The plan all along had been to arrive, take a day to market-immerse ourselves, walk the streets, eat traditionally and just "be". Day 2 was to be our Makeda visitation day. Day 3 would be the pick-up day. Day 4 would be a lay low and hang out/attach day, ending with a rockin' 28 hr flight home. Do I know how to have a good time or what.
Yesterday went as planned. Sweet dresses, coffee out the wazoo, scarves, and t-shirts were ticked off the agenda.
Today we hit the bank (I was hoping a donation run mirroring last time would take place), were picked up by our MoT Rep and then taken to our Power of Attourney's office. That visit and the signing of one sweet simple document took a whopping 3 minutes - okay, maybe 4. Then it was off to the orphanage to meet with the sweetest girl in the world.
We arrived maybe around 10:20am. A few moments later she was brought in and handed to me. She didn't fuss, cry, make a face. There was a lot of wide-eyed "assessing the situation" going on, but truthfully, in minutes we were blessed to have a smile and coo. (And the coo was the most vocal she got...all day.)
I held her and we played, made faces, talked, drank coffee, and took gazillions (yes that many) of photos. I then fed her lunch.
The kid eats like a truck driver.
She's petite - has a sweet belly, average arms, and teeny legs which most certainly need some exercise and beefing up.
It was at that time, as I tried to follow the cues of a child - our child - I had known for slightly less than two hours that I made the decision.
After her lunch feeding (man can she pack it back!) my Dad and I had the privilege of taking the orphanage director to purchase a month's worth of food - thanks to the gifts (again !) of so many kind and generous friends. We really do know some of the best people in the world and are honest to goodness privileged to call you friends.
As we had left the orphanage initially for the food purchasing, my Dad turned back and asked the orphanage director (E) if there was anything else the orphanage needed in the way of equipment. The answer was a TV for the children in the classroom and it took minutes - not even - to confirm to her that this would be part of the afternoon's purchase list. She was pleased. The TV she used to have in the classroom, she had to take to the orphanage in Harar. So, she replaced the one at the Addis branch with her personal one - the quality of which was not nearly as good as the one that went to Harar. The children had been quite disappointed that this happened but with not a penny to spare, she had no choice. So, she made a personal sacrifice - this, by the way is likely the least of her personal sacrifices.

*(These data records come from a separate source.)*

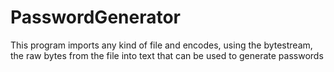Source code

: # PasswordGenerator

This program imports any kind of file and encodes, using the bytestream, the raw bytes from the file into text that can be used to generate passwords
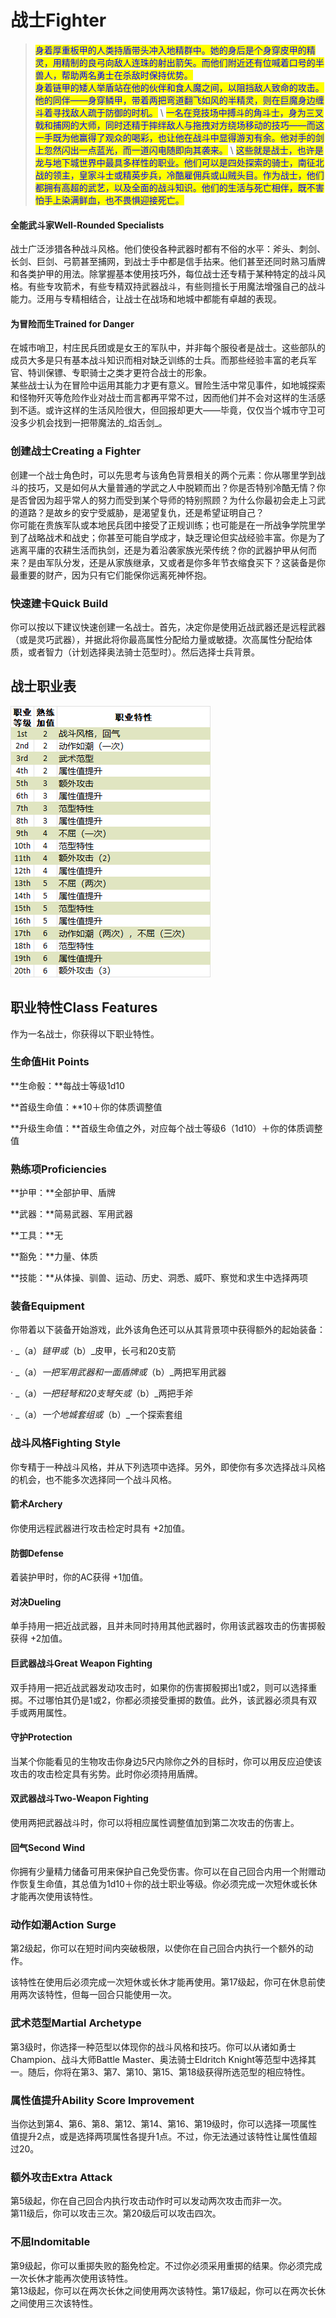 # 战士Fighter

> <mark style="color:blue;">身着厚重板甲的人类持盾带头冲入地精群中。她的身后是个身穿皮甲的精灵，用精制的良弓向敌人连珠的射出箭矢。而他们附近还有位喊着口号的半兽人，帮助两名勇士在杀敌时保持优势。</mark>\
> &#x20;<mark style="color:blue;">身着链甲的矮人举盾站在他的伙伴和食人魔之间，以阻挡敌人致命的攻击。他的同伴——身穿鳞甲，带着两把弯道翻飞如风的半精灵，则在巨魔身边缠斗着寻找敌人疏于防御的时机。</mark> \ <mark style="color:blue;">一名在竞技场中搏斗的角斗士，身为三叉戟和捕网的大师，同时还精于摔绊敌人与拖拽对方绕场移动的技巧——而这一手既为他赢得了观众的喝彩，也让他在战斗中显得游刃有余。他对手的剑上忽然闪出一点蓝光，而一道闪电随即向其袭来。</mark> \ <mark style="color:blue;">这些就是战士，也许是龙与地下城世界中最具多样性的职业。他们可以是四处探索的骑士，南征北战的领主，皇家斗士或精英步兵，冷酷雇佣兵或山贼头目。作为战士，他们都拥有高超的武艺，以及全面的战斗知识。他们的生活与死亡相伴，既不害怕手上染满鲜血，也不畏惧迎接死亡。</mark>

#### **全能武斗家Well-Rounded Specialists**

&#x20;   战士广泛涉猎各种战斗风格。他们使役各种武器时都有不俗的水平：斧头、刺剑、长剑、巨剑、弓箭甚至捕网，到战士手中都是信手拈来。他们甚至还同时熟习盾牌和各类护甲的用法。除掌握基本使用技巧外，每位战士还专精于某种特定的战斗风格。有些专攻箭术，有些专精双持武器战斗，有些则擅长于用魔法增强自己的战斗能力。泛用与专精相结合，让战士在战场和地城中都能有卓越的表现。

#### **为冒险而生Trained for Danger**

&#x20;   在城市哨卫，村庄民兵团或是女王的军队中，并非每个服役者是战士。这些部队的成员大多是只有基本战斗知识而相对缺乏训练的士兵。而那些经验丰富的老兵军官、特训保镖、专职骑士之类才更符合战士的形象。\
&#x20;   某些战士认为在冒险中运用其能力才更有意义。冒险生活中常见事件，如地城探索和怪物歼灭等危险作业对战士而言都再平常不过，因而他们并不会对这样的生活感到不适。或许这样的生活风险很大，但回报却更大——毕竟，仅仅当个城市守卫可没多少机会找到一把带魔法的_焰舌剑_。

### **创建战士Creating a Fighter**

&#x20;   创建一个战士角色时，可以先思考与该角色背景相关的两个元素：你从哪里学到战斗的技巧，又是如何从大量普通的学武之人中脱颖而出？你是否特别冷酷无情？你是否曾因为超乎常人的努力而受到某个导师的特别照顾？为什么你最初会走上习武的道路？是故乡的安宁受威胁，是渴望复仇，还是希望证明自己？\
&#x20;   你可能在贵族军队或本地民兵团中接受了正规训练；也可能是在一所战争学院里学到了战略战术和战史；你甚至可能自学成才，缺乏理论但实战经验丰富。你是为了逃离平庸的农耕生活而执剑，还是为着沿袭家族光荣传统？你的武器护甲从何而来？是由军队分发，还是从家族继承，又或者是你多年节衣缩食买下？这装备是你最重要的财产，因为只有它们能保你远离死神怀抱。

### **快速建卡Quick Build**

&#x20;   你可以按以下建议快速创建一名战士。首先，决定你是使用近战武器还是远程武器（或是灵巧武器），并据此将你最高属性分配给力量或敏捷。次高属性分配给体质，或者智力（计划选择奥法骑士范型时）。然后选择士兵背景。

## **战士职业表**

![战士职业表](<../../../.gitbook/assets/image (13) (1).png>)

## **职业特性Class Features**

&#x20;   作为一名战士，你获得以下职业特性。

### **生命值Hit Points**

**生命骰：**每战士等级1d10

**首级生命值：**10＋你的体质调整值

**升级生命值：**首级生命值之外，对应每个战士等级6（1d10）＋你的体质调整值

### **熟练项Proficiencies**

**护甲：**全部护甲、盾牌

**武器：**简易武器、军用武器

**工具：**无

**豁免：**力量、体质

**技能：**从体操、驯兽、运动、历史、洞悉、威吓、察觉和求生中选择两项

### **装备Equipment**

&#x20;   你带着以下装备开始游戏，此外该角色还可以从其背景项中获得额外的起始装备：

·   _（a）_链甲或_（b）_皮甲，长弓和20支箭

·   _（a）_一把军用武器和一面盾牌或_（b）_两把军用武器

·   _（a）_一把轻弩和20支弩矢或_（b）_两把手斧

·   _（a）_一个地城套组或_（b）_一个探索套组

### **战斗风格Fighting Style**

&#x20;   你专精于一种战斗风格，并从下列选项中选择。另外，即使你有多次选择战斗风格的机会，也不能多次选择同一个战斗风格。

#### **箭术Archery**

&#x20;   你使用远程武器进行攻击检定时具有 +2加值。

#### **防御Defense**

&#x20;   着装护甲时，你的AC获得 +1加值。

#### **对决Dueling**

&#x20;   单手持用一把近战武器，且并未同时持用其他武器时，你用该武器攻击的伤害掷骰获得 +2加值。

#### **巨武器战斗Great Weapon Fighting**

&#x20;   双手持用一把近战武器发动攻击时，如果你的伤害掷骰掷出1或2，则可以选择重掷。不过哪怕其仍是1或2，你都必须接受重掷的数值。此外，该武器必须具有双手或两用属性。

#### **守护Protection**

&#x20;   当某个你能看见的生物攻击你身边5尺内除你之外的目标时，你可以用反应迫使该攻击的攻击检定具有劣势。此时你必须持用盾牌。

#### **双武器战斗Two-Weapon Fighting**

&#x20;   使用两把武器战斗时，你可以将相应属性调整值加到第二次攻击的伤害上。

#### **回气Second Wind**

&#x20;   你拥有少量精力储备可用来保护自己免受伤害。你可以在自己回合内用一个附赠动作恢复生命值，其总值为1d10＋你的战士职业等级。你必须完成一次短休或长休才能再次使用该特性。

### **动作如潮Action Surge**

&#x20;   第2级起，你可以在短时间内突破极限，以使你在自己回合内执行一个额外的动作。

&#x20;   该特性在使用后必须完成一次短休或长休才能再使用。第17级起，你可在休息前使用两次该特性，但每一回合只能使用一次。

### **武术范型Martial Archetype**

&#x20;   第3级时，你选择一种范型以体现你的战斗风格和技巧。你可以从诸如勇士Champion、战斗大师Battle Master、奥法骑士Eldritch Knight等范型中选择其一。随后，你将在第3、第7、第10、第15、第18级获得所选范型的相应特性。

### **属性值提升Ability Score Improvement**

&#x20;   当你达到第4、第6、第8、第12、第14、第16、第19级时，你可以选择一项属性值提升2点，或是选择两项属性各提升1点。不过，你无法通过该特性让属性值超过20。

### **额外攻击Extra Attack**

&#x20;   第5级起，你在自己回合内执行攻击动作时可以发动两次攻击而非一次。\
&#x20;   第11级后，你可以攻击三次。第20级后可以攻击四次。

### **不屈Indomitable**

&#x20;   第9级起，你可以重掷失败的豁免检定。不过你必须采用重掷的结果。你必须完成一次长休才能再次使用该特性。\
&#x20;   第13级起，你可以在两次长休之间使用两次该特性。第17级起，你可以在两次长休之间使用三次该特性。

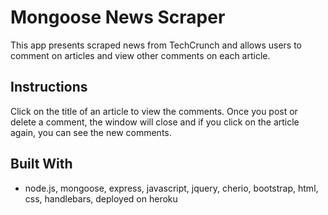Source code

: # Mongoose News Scraper

This app presents scraped news from TechCrunch and allows users to comment on articles and view other comments on each article.  

## Instructions
Click on the title of an article to view the comments. Once you post or delete a comment, the window will close and if you click on the article again, you can see the new comments. 

## Built With

* node.js, mongoose, express, javascript, jquery, cherio, bootstrap, html, css, handlebars, deployed on heroku

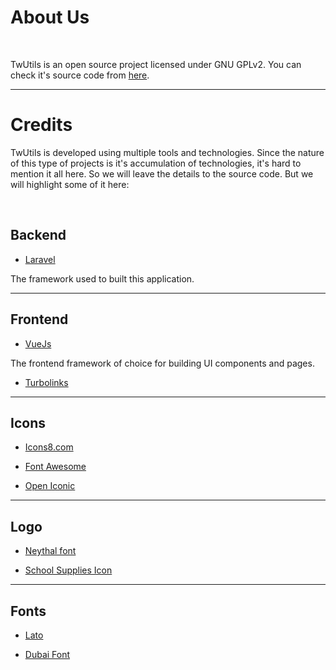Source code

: # About Us

<br/>

TwUtils is an open source project licensed under GNU GPLv2. You can check it's source code from [here](https://github.com/MohannadNaj/twutils/).

----

# Credits

TwUtils is developed using multiple tools and technologies. Since the nature of this type of projects is it's accumulation of technologies, it's hard to mention it all here. So we will leave the details to the source code. But we will highlight some of it here:

<br/>

## Backend

- [Laravel](https://laravel.com)

The framework used to built this application.

----

## Frontend

- [VueJs](https://vuejs.org/)

The frontend framework of choice for building UI components and pages.

- [Turbolinks](https://github.com/turbolinks/turbolinks)

----

## Icons

- [Icons8.com](https://icons8.com/)

- [Font Awesome](https://fontawesome.com/)

- [Open Iconic](https://useiconic.com/open)

----

## Logo

- [Neythal font](https://www.1001fonts.com/neythal-font.html)

- [School Supplies Icon](https://www.flaticon.com/free-icon/school-supplies_120128)

----

## Fonts

- [Lato](https://en.wikipedia.org/wiki/Lato_(typeface))

- [Dubai Font](https://dubaifont.com/)

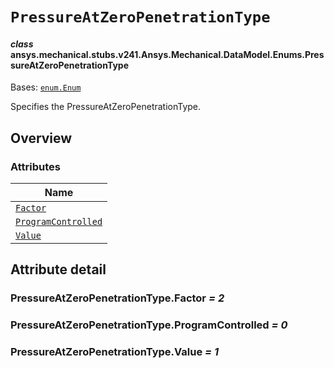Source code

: # `PressureAtZeroPenetrationType`

<a id="ansys.mechanical.stubs.v241.Ansys.Mechanical.DataModel.Enums.PressureAtZeroPenetrationType"></a>

#### *class* ansys.mechanical.stubs.v241.Ansys.Mechanical.DataModel.Enums.PressureAtZeroPenetrationType

Bases: [`enum.Enum`](https://docs.python.org/3/library/enum.html#enum.Enum)

Specifies the PressureAtZeroPenetrationType.

<!-- !! processed by numpydoc !! -->

<a id="overview"></a>

## Overview

### Attributes

| Name |
| ------------------------------------------------------------------------- |
| [`Factor`](#PressureAtZeroPenetrationType.Factor) |
| [`ProgramControlled`](#PressureAtZeroPenetrationType.ProgramControlled) |
| [`Value`](#PressureAtZeroPenetrationType.Value) |

<a id="attribute-detail"></a>

## Attribute detail

<a id="PressureAtZeroPenetrationType.Factor"></a>

### PressureAtZeroPenetrationType.Factor *= 2*

<a id="PressureAtZeroPenetrationType.ProgramControlled"></a>

### PressureAtZeroPenetrationType.ProgramControlled *= 0*

<a id="PressureAtZeroPenetrationType.Value"></a>

### PressureAtZeroPenetrationType.Value *= 1*


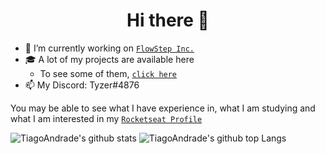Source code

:<h1 align="center">Hi there 👋</h1>

- 🔭 I’m currently working on [`FlowStep Inc.`](https://github.com/FlowStepInc)
- 🎓 A lot of my projects are available here
  - To see some of them, [`click here`](https://github.com/TiagooAndrade/My-Projects)
- 📫 My Discord: Tyzer#4876

You may be able to see what I have experience in, what I am studying and what I am interested in my [`Rocketseat Profile`](https://app.rocketseat.com.br/me/tiago)

![TiagoAndrade's github stats](https://github-readme-stats.vercel.app/api?username=TiagooAndrade&bg_color=282a42&title_color=5a7dbf&text_color=a6c4fc&show_icons=true)
![TiagoAndrade's github top Langs](https://github-readme-stats.vercel.app/api/top-langs/?username=TiagooAndrade&bg_color=282a42&title_color=5a7dbf&text_color=a6c4fc&layout=compact)
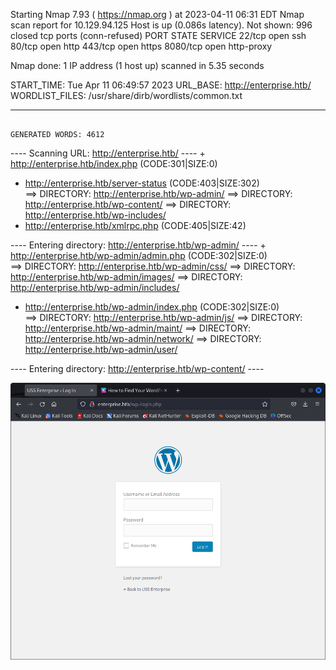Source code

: Starting Nmap 7.93 ( https://nmap.org ) at 2023-04-11 06:31 EDT
Nmap scan report for 10.129.94.125
Host is up (0.086s latency).
Not shown: 996 closed tcp ports (conn-refused)
PORT     STATE SERVICE
22/tcp   open  ssh
80/tcp   open  http
443/tcp  open  https
8080/tcp open  http-proxy

Nmap done: 1 IP address (1 host up) scanned in 5.35 seconds

START_TIME: Tue Apr 11 06:49:57 2023
URL_BASE: http://enterprise.htb/
WORDLIST_FILES: /usr/share/dirb/wordlists/common.txt

-----------------

                                                                             GENERATED WORDS: 4612

---- Scanning URL: http://enterprise.htb/ ----
                                                                             + http://enterprise.htb/index.php (CODE:301|SIZE:0)                         
+ http://enterprise.htb/server-status (CODE:403|SIZE:302)                   
                                                                             ==> DIRECTORY: http://enterprise.htb/wp-admin/
                                                                             ==> DIRECTORY: http://enterprise.htb/wp-content/
                                                                             ==> DIRECTORY: http://enterprise.htb/wp-includes/
+ http://enterprise.htb/xmlrpc.php (CODE:405|SIZE:42)                       
                                                                            
---- Entering directory: http://enterprise.htb/wp-admin/ ----
                                                                             + http://enterprise.htb/wp-admin/admin.php (CODE:302|SIZE:0)                
                                                                             ==> DIRECTORY: http://enterprise.htb/wp-admin/css/
                                                                             ==> DIRECTORY: http://enterprise.htb/wp-admin/images/
                                                                             ==> DIRECTORY: http://enterprise.htb/wp-admin/includes/
+ http://enterprise.htb/wp-admin/index.php (CODE:302|SIZE:0)                
                                                                             ==> DIRECTORY: http://enterprise.htb/wp-admin/js/
                                                                             ==> DIRECTORY: http://enterprise.htb/wp-admin/maint/
                                                                             ==> DIRECTORY: http://enterprise.htb/wp-admin/network/
                                                                             ==> DIRECTORY: http://enterprise.htb/wp-admin/user/
                                                                            
---- Entering directory: http://enterprise.htb/wp-content/ ----

   
![](20230411070651.png)


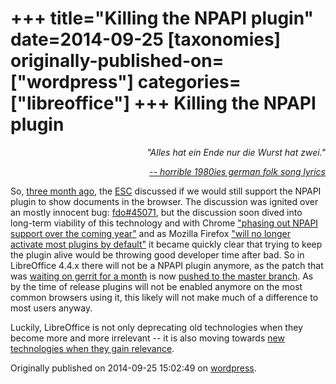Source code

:+++
title="Killing the NPAPI plugin"
date=2014-09-25
[taxonomies]
originally-published-on=["wordpress"]
categories=["libreoffice"]
+++
Killing the NPAPI plugin
========================

<p style="text-align:right;"><em>"Alles hat ein Ende nur die Wurst hat zwei."</em></p>
<p style="text-align:right;"><a href="http://www.youtube.com/watch?v=r8PPYNxhLCU"><em> -- horrible 1980ies german folk song lyrics</em></a></p>

<p style="text-align:left;">So, <a href="http://lists.freedesktop.org/archives/libreoffice/2014-June/061914.html">three month ago</a>, the <a href="https://wiki.documentfoundation.org/ESC">ESC</a> discussed if we would still support the NPAPI plugin to show documents in the browser. The discussion was ignited over an mostly innocent bug: <a href="https://bugs.freedesktop.org/show_bug.cgi?id=45071">fdo#45071</a>, but the discussion soon dived into long-term viability of this technology and with Chrome <a href="http://blog.chromium.org/2013/09/saying-goodbye-to-our-old-friend-npapi.html">"phasing out NPAPI support over the coming year"</a> and as Mozilla Firefox <a href="https://blog.mozilla.org/futurereleases/2013/09/24/plugin-activation-in-firefox/">"will no longer activate most plugins by default"</a> it became quickly clear that trying to keep the plugin alive would be throwing good developer time after bad. So in LibreOffice 4.4.x there will not be a NPAPI plugin anymore, as the patch that was <a href="https://gerrit.libreoffice.org/#/c/10757/">waiting on gerrit for a month</a> is now <a href="https://gerrit.libreoffice.org/gitweb?p=core.git;a=commit;h=496bc3cd6c037360632c33471c4622a095cdcadd">pushed to the master branch</a>. As by the time of release plugins will not be enabled anymore on the most common browsers using it, this likely will not make much of a difference to most users anyway.</p>
<p style="text-align:left;">Luckily, LibreOffice is not only deprecating old technologies when they become more and more irrelevant -- it is also moving towards <a href="http://blog.documentfoundation.org/2014/09/04/tender-for-base-framework-for-an-android-version-of-libreoffice-with-basic-editing-capabilities-201409-01/">new technologies when they gain relevance</a>.</p>

Originally published on 2014-09-25 15:02:49 on [wordpress](https://skyfromme.wordpress.com/2014/09/25/killing-the-npapi-plugin/).
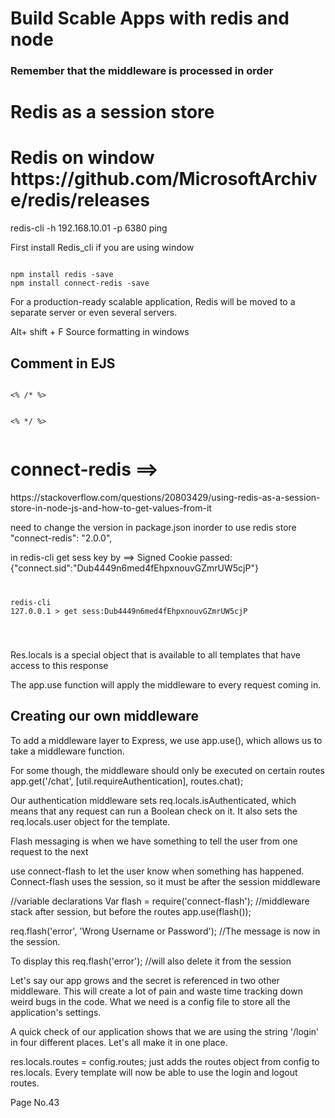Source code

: <h1>Build Scable Apps with redis and node </h1>


<h3>Remember that the middleware is processed in order </h3>



<h1>Redis as a session store </h1>
<h1> Redis on window https://github.com/MicrosoftArchive/redis/releases </h1>
redis-cli -h 192.168.10.01 -p  6380 ping

<p>
First install Redis_cli if you are using window
<pre><code>
npm install redis -save
npm install connect-redis -save
</code></pre>

For a production-ready scalable application, Redis will be moved to a separate
server or even several servers.
</p>

Alt+ shift + F Source formatting in windows


<h2>Comment in EJS </h2>
<pre><code>
<% /* %>

<% */ %>
</code></pre>

<h1> connect-redis ==>  </h1>
https://stackoverflow.com/questions/20803429/using-redis-as-a-session-store-in-node-js-and-how-to-get-values-from-it
<p>
	need to change the version in package.json inorder to use redis store 
	"connect-redis": "2.0.0",
</p>

in redis-cli get sess key by 
==> Signed Cookie passed: {"connect.sid":"Dub4449n6med4fEhpxnouvGZmrUW5cjP"}
<code>
<pre>
redis-cli 
127.0.0.1 > get sess:Dub4449n6med4fEhpxnouvGZmrUW5cjP
</pre>
</code>

Res.locals is a special object that is available to all templates that have access
to this response

The app.use function will apply the middleware to
every request coming in.

<h2>Creating our own middleware</h2>

To add a middleware layer to Express, we use app.use(), which allows us to take
a middleware function.


For some though, the middleware should only be executed on certain routes
app.get('/chat', [util.requireAuthentication], routes.chat);

Our authentication middleware sets req.locals.isAuthenticated, which means
that any request can run a Boolean check on it. It also sets the req.locals.user
object for the template.

Flash messaging is
when we have something to tell the user from one request to the next

use connect-flash to let the user know when something has happened.
Connect-flash uses the session, so it must be after the session middleware

//variable declarations
Var flash = require('connect-flash');
//middleware stack after session, but before the routes
app.use(flash());


req.flash('error', 'Wrong Username or Password');
//The message is now in the session.

To display this
req.flash('error'); //will also delete it from the session


Let's say
our app grows and the secret is referenced in two other middleware. This will create
a lot of pain and waste time tracking down weird bugs in the code. What we need is
a config file to store all the application's settings.

A quick check of our application shows that we
are using the string '/login' in four different places. Let's all make it in one place.

res.locals.routes = config.routes;
just adds the routes object from config to res.locals.
Every template will now be able to use the login and logout routes.


Page No.43

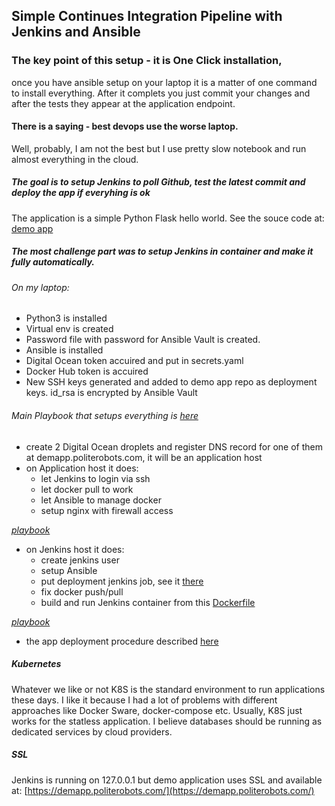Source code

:## Simple Continues Integration Pipeline with Jenkins and Ansible
### The key point of this setup - it is One Click installation,
once you have ansible setup on your laptop it is a matter of one command to install everything.
After it complets you just commit your changes and after the tests they appear at the application endpoint.
#### There is a saying - best devops use the worse laptop.
Well, probably, I am not the best but I use pretty slow notebook and run almost everything in the cloud.
##### The goal is to setup Jenkins to poll Github, test the latest commit and deploy the app if everyhing is ok
The application is a simple Python Flask hello world. See the souce code at: [demo app](https://github.com/dmitriko/demoapp)
##### The most challenge part was to setup Jenkins in container and make it fully automatically.
###### On my laptop:
- Python3 is installed
- Virtual env is created
- Password file with password for Ansible Vault is created.
- Ansible is installed
- Digital Ocean token accuired and put in secrets.yaml
- Docker Hub token is accuired
- New SSH keys generated and added to demo app repo as deployment keys. id_rsa is encrypted by Ansible Vault
###### Main Playbook that setups everything is [here](https://github.com/dmitriko/trgops/blob/master/site.yaml)
- create 2 Digital Ocean droplets and register DNS record for one of them at demapp.politerobots.com,
it will be an application host  
- on Application host it does: 
	- let Jenkins to login via ssh
	- let docker pull to work
	- let Ansible to manage docker
	- setup nginx with firewall access    

[_playbook_](https://github.com/dmitriko/trgops/blob/master/roles/app/tasks/main.yaml)
- on Jenkins host it does: 
	- create jenkins user
	- setup Ansible 
	- put deployment jenkins job, see it [there](https://github.com/dmitriko/trgops/blob/master/roles/jenkins/files/deploy_job_config.xml)
	- fix docker push/pull
	- build and run Jenkins container from this [Dockerfile](https://github.com/dmitriko/trgops/blob/master/roles/jenkins/files/docker_image/Dockerfile)

[_playbook_](https://github.com/dmitriko/trgops/blob/master/roles/jenkins/tasks/main.yaml)
- the app deployment procedure described [here](https://github.com/dmitriko/demops/blob/master/roles/jenkins/files/deploy.yaml)

##### Kubernetes
Whatever we like or not K8S is the standard environment to run applications these days. I like it because I had a lot of problems with different approaches like Docker Sware, docker-compose etc. Usually, K8S just works for the statless application. I believe databases should be running as dedicated services by cloud providers.

##### SSL
Jenkins is running on 127.0.0.1 but demo application uses SSL and available at: [https://demapp.politerobots.com/](https://demapp.politerobots.com/)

While you may be thinking: really? Do the children really need a TV? Doesn't it just rot your brain? My answer would be "need"...maybe they don't need a TV. But their english is awesome and I can certainly attribute some of that to the colloquial english they would hear while watching Bob or Thomas. So yes, a TV is of benefit to them. And a good TV even more so.
After about 3 hours of food purchasing (we were on Africa time, let's not forget!) we had spent about 2/3 of the financial donations. We had been gifted with the same dollar amount as our last trip so that was a lot of food and supplies and a lot of time!!! We then made the trek back in the van (and on some of those roads it felt like a serious trek!) to the orphanage. On the way back I turned to the director and asked what she was planning to purchase with the rest of the money after we had dropped of the supplies which currently filled the van.
She told me she would see how much the TV cost once we dropped the food off at the orphanage. If the TV cost more than the money we had remaining, she would buy only formula. If the ticket price of a new TV fell within the amount of birr we had left, she would purchase the TV.
I turned to her.
Another miscommunication...not unlike the first.
No, E. We want to purchase the TV in addition from the donations!!
The excitement which emanated her both verbally and physically was incredible.
And so we bought a whack of formula and a brand spankin' new television for many of the most polite, well mannered, thankful (they said it over and over!) children this Mama has ever had the privilege of meeting.
We returned to the orphanage and were blessed with yet another traditional meal. I love eating at the orphanage - it's like a good home cooked meal. It beats a restaurant any day of the week.
Throughout the day we came to know (and perhaps understand) E and her mission on a much deeper level. I cannot express the heart this woman has. Her dedication and passion is unparalleled. Many would quit, claim defeat, turn the other way.
We will never know all she has given up for the children of Ethiopia and I don't feel this is a platform on which I can share the part of her story which we learned. But I tell you this: today, I stood with, walked along side, and spent time in the presence of one of the most amazing people I will ever meet.
Of this, I am certain.
We finished our meal.
And then the day ended...
...with my walking down to Makeda's room...
...the infant room...
...picking her up...
...holding her in my arms...
...and getting in the van.
She was ours.
She is ours.
Forever. Here. With. Me. In. My. Presence. Tonight.
She is in the bedroom beside me.
She fell asleep on our way back to the guest house in my arms.
She is beautiful.
She is ours.
September 21, 2011: Makeda's Gotcha Day.